The First Fundamental Theorem of Calculus

If we define $F(x) = \int_c^x f(t) dt$, then one result worthy of the name "fundamental theorem of calculus" says $$ F'(c) = f(c) $$ whenever $f$ is continuous at $c$. Note that we need $f$ to be continuous at $c$ or else the result can fail to be true.

Why is this true? You've made the key insight. $$ F'(c) = \lim_{h \to 0} \frac{F(c + h) - F(c)}{h} = \lim_{h \to 0} \frac{\int_c^{c + h} f(t) dt}{h} $$ To finish the proof, you just need to explain why that last limit is equal to $f(c)$. This is where you will have to use continuity at $c$.

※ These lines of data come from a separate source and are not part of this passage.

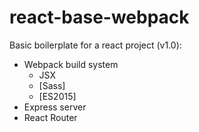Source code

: # react-base-webpack

Basic boilerplate for a react project (v1.0):
- Webpack build system
  - JSX
  - [Sass]
  - [ES2015]
- Express server
- React Router
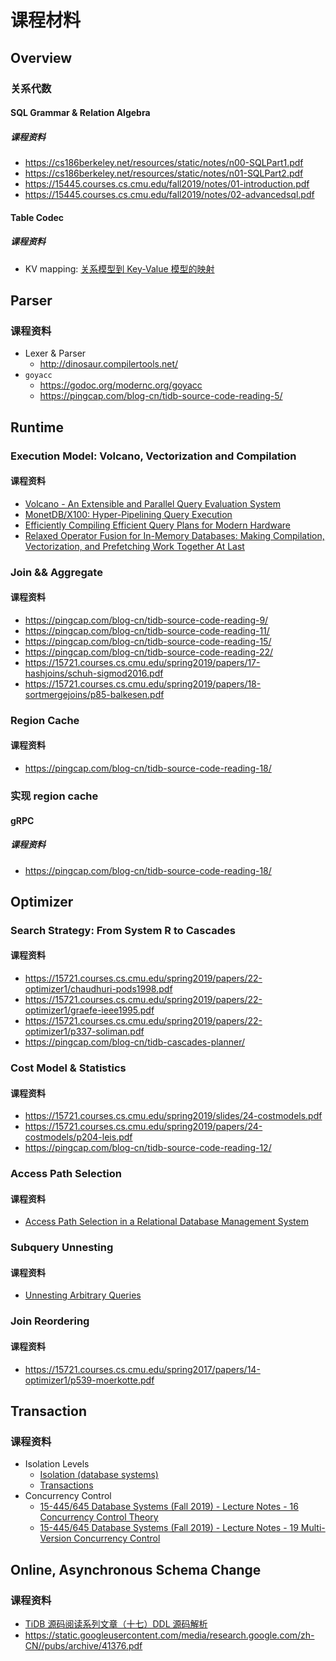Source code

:# 课程材料

## Overview

### 关系代数

#### SQL Grammar & Relation Algebra

##### 课程资料

- https://cs186berkeley.net/resources/static/notes/n00-SQLPart1.pdf
- https://cs186berkeley.net/resources/static/notes/n01-SQLPart2.pdf
- https://15445.courses.cs.cmu.edu/fall2019/notes/01-introduction.pdf
- https://15445.courses.cs.cmu.edu/fall2019/notes/02-advancedsql.pdf

#### Table Codec

##### 课程资料
- KV mapping: [关系模型到 Key-Value 模型的映射](https://pingcap.com/blog-cn/tidb-internal-2/#%E5%85%B3%E7%B3%BB%E6%A8%A1%E5%9E%8B%E5%88%B0-key-value-%E6%A8%A1%E5%9E%8B%E7%9A%84%E6%98%A0%E5%B0%84)

## Parser

### 课程资料

- Lexer & Parser
	- http://dinosaur.compilertools.net/
- `goyacc`
	- https://godoc.org/modernc.org/goyacc
	- https://pingcap.com/blog-cn/tidb-source-code-reading-5/

## Runtime

### Execution Model: Volcano, Vectorization and Compilation

#### 课程资料

- [Volcano - An Extensible and Parallel Query Evaluation System](https://paperhub.s3.amazonaws.com/dace52a42c07f7f8348b08dc2b186061.pdf)
- [MonetDB/X100: Hyper-Pipelining Query Execution](http://cidrdb.org/cidr2005/papers/P19.pdf)
- [Efficiently Compiling Efficient Query Plans for Modern Hardware](http://www.vldb.org/pvldb/vol4/p539-neumann.pdf)
- [Relaxed Operator Fusion for In-Memory Databases: Making Compilation, Vectorization, and Prefetching Work Together At Last](http://www.vldb.org/pvldb/vol11/p1-menon.pdf)

### Join && Aggregate

#### 课程资料

- https://pingcap.com/blog-cn/tidb-source-code-reading-9/
- https://pingcap.com/blog-cn/tidb-source-code-reading-11/
- https://pingcap.com/blog-cn/tidb-source-code-reading-15/
- https://pingcap.com/blog-cn/tidb-source-code-reading-22/
- https://15721.courses.cs.cmu.edu/spring2019/papers/17-hashjoins/schuh-sigmod2016.pdf
- https://15721.courses.cs.cmu.edu/spring2019/papers/18-sortmergejoins/p85-balkesen.pdf

### Region Cache

#### 课程资料

- https://pingcap.com/blog-cn/tidb-source-code-reading-18/

### 实现 region cache

#### gRPC

##### 课程资料

- https://pingcap.com/blog-cn/tidb-source-code-reading-18/

## Optimizer

### Search Strategy: From System R to Cascades

#### 课程资料

- https://15721.courses.cs.cmu.edu/spring2019/papers/22-optimizer1/chaudhuri-pods1998.pdf
- https://15721.courses.cs.cmu.edu/spring2019/papers/22-optimizer1/graefe-ieee1995.pdf
- https://15721.courses.cs.cmu.edu/spring2019/papers/22-optimizer1/p337-soliman.pdf
- https://pingcap.com/blog-cn/tidb-cascades-planner/

### Cost Model & Statistics

#### 课程资料

- https://15721.courses.cs.cmu.edu/spring2019/slides/24-costmodels.pdf
- https://15721.courses.cs.cmu.edu/spring2019/papers/24-costmodels/p204-leis.pdf
- https://pingcap.com/blog-cn/tidb-source-code-reading-12/

### Access Path Selection

#### 课程资料

- [Access Path Selection in a Relational Database Management System](https://people.eecs.berkeley.edu/~brewer/cs262/3-selinger79.pdf)

### Subquery Unnesting

#### 课程资料

- [Unnesting Arbitrary Queries](http://www.btw-2015.de/res/proceedings/Hauptband/Wiss/Neumann-Unnesting_Arbitrary_Querie.pdf)

### Join Reordering

#### 课程资料

- https://15721.courses.cs.cmu.edu/spring2017/papers/14-optimizer1/p539-moerkotte.pdf

## Transaction

### 课程资料

- Isolation Levels
	- [Isolation (database systems)](https://en.wikipedia.org/wiki/Isolation_(database_systems))
	- [Transactions](https://cs186berkeley.net/static/notes/n10-Transactions.pdf)
- Concurrency Control
	- [15-445/645 Database Systems (Fall 2019) - Lecture Notes - 16 Concurrency Control Theory](https://15445.courses.cs.cmu.edu/fall2019/notes/16-concurrencycontrol.pdf)
	- [15-445/645 Database Systems (Fall 2019) - Lecture Notes - 19 Multi-Version Concurrency Control](https://15445.courses.cs.cmu.edu/fall2019/notes/19-multiversioning.pdf)

## Online, Asynchronous Schema Change

### 课程资料

- [TiDB 源码阅读系列文章（十七）DDL 源码解析](https://pingcap.com/blog-cn/tidb-source-code-reading-17/)
- https://static.googleusercontent.com/media/research.google.com/zh-CN//pubs/archive/41376.pdf


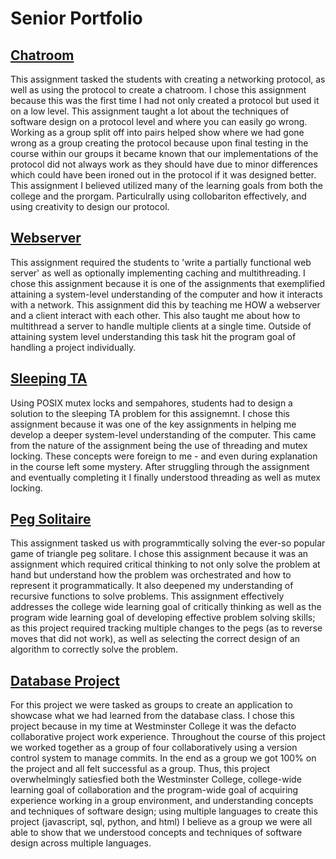 # Senior Portfolio

## [Chatroom](https://github.com/C-Moore21/SeniorPortfolio/tree/master/Chatroom)

This assignment tasked the students with creating a networking protocol, as well as using the protocol to create a chatroom. I chose this assignment because this was the first time I had not only created a protocol but used it on a low level. This assignment taught a lot about the techniques of software design on a protocol level and where you can easily go wrong. Working as a group split off into pairs helped show where we had gone wrong as a group creating the protocol because upon final testing in the course within our groups it became known that our implementations of the protocol did not always work as they should have due to minor differences which could have been ironed out in the protocol if it was designed better. This assignment I believed utilized many of the learning goals from both the college and the prorgam. Particulrally using collobariton effectively, and using creativity to design our protocol.

## [Webserver](https://github.com/C-Moore21/SeniorPortfolio/tree/master/webserver)

This assignment required the students to 'write a partially functional web server' as well as optionally implementing caching and multithreading. I chose this assignment because it is one of the assignments that exemplified attaining a system-level understanding of the computer and how it interacts with a network. This assignment did this by teaching me HOW a webserver and a client interact with each other. This also taught me about how to multithread a server to handle multiple clients at a single time. Outside of attaining system level understanding this task hit the program goal of handling a project individually. 

## [Sleeping TA](https://github.com/C-Moore21/SeniorPortfolio/tree/master/sleepingta/src)

Using POSIX mutex locks and sempahores, students had to design a solution to the sleeping TA problem for this assignemnt. I chose this assignment because it was one of the key assignments in helping me develop a deeper system-level understanding of the computer. This came from the nature of the assignment being the use of threading and mutex locking. These concepts were foreign to me - and even during explanation in the course left some mystery. After struggling through the assignment and eventually completing it I finally understood threading as well as mutex locking.

## [Peg Solitaire](https://github.com/C-Moore21/SeniorPortfolio/tree/master/peg_solitare)

This assignment tasked us with programmtically solving the ever-so popular game of triangle peg solitare. I chose this assignment because it was an assignment which required critical thinking to not only solve the problem at hand but understand how the problem was orchestrated and how to represent it programmatically. It also deepened my understanding of recursive functions to solve problems. This assignment effectively addresses the college wide learning goal of critically thinking as well as the program wide learning goal of developing effective problem solving skills; as this project required tracking multiple changes to the pegs (as to reverse moves that did not work), as well as selecting the correct design of an algorithm to correctly solve the problem.

## [Database Project](https://github.com/C-Moore21/SeniorPortfolio/tree/master/db_project/HopToIt-master)

For this project we were tasked as groups to create an application to showcase what we had learned from the database class. I chose this project because in my time at Westminster College it was the defacto collaborative project work experience. Throughout the course of this project we worked together as a group of four collaboratively using a version control system to manage commits. In the end as a group we got 100% on the project and all felt successful as a group. Thus, this project overwhelmingly satiesfied both the Westminster College, college-wide learning goal of collaboration and the program-wide goal of acquiring experience working in a group environment, and understanding concepts and techniques of software design; using multiple languages to create this project (javascript, sql, python, and html) I believe as a group we were all able to show that we understood concepts and techniques of software design across multiple languages.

The Second Fundamental Theorem of Calculus

The other result that goes by the name "fundamental theorem of calculus" says that if we have a function $F$ such that $F' = f$ and $f$ is integrable on $[a,b]$, then $$ \int_a^b f(t) dt = F(b) - F(a) $$ The classic proof uses a completely different trick. We use the mean value theorem with $F$ and $f$ and the integrability of $f$ to set up a telescoping sum.

People will often give a simpler proof which is more properly a corollary of the first fundamental theorem. If we assume $f$ is continuous on $[a,b]$, then we can argue as in RafGaming's answer to prove the same result. But note that the mean value theorem proof, though more complicated, proves the result without making any assumptions about the continuity of $f$.

Comparing the Two Theorems

Suppose $f$ is integrable on $[a,b]$ and $c \in (a,b)$

Schematically, in the first theorem, we have $$ \left[ F(x) = \int_c^x f(t) dt \quad \& \quad \lim_{x \to c} f(x) = f(c) \right] \implies F'(c) = f(c) $$ Note, again, that we need continuity of $f$ at $c$. The statement $F(x) = \int_c^x f(t) dt \implies F'(c) = f(c)$ is not true.

In the second theorem, we have $$ F' = f \quad \implies \int_a^b f(t) dt = F(b) - F(a) $$ Though similar looking, these results are not the same. In fact, they are not even exactly converses. They're two distinct results that both formalize the intuition that "differentiation undoes integration and vice versa."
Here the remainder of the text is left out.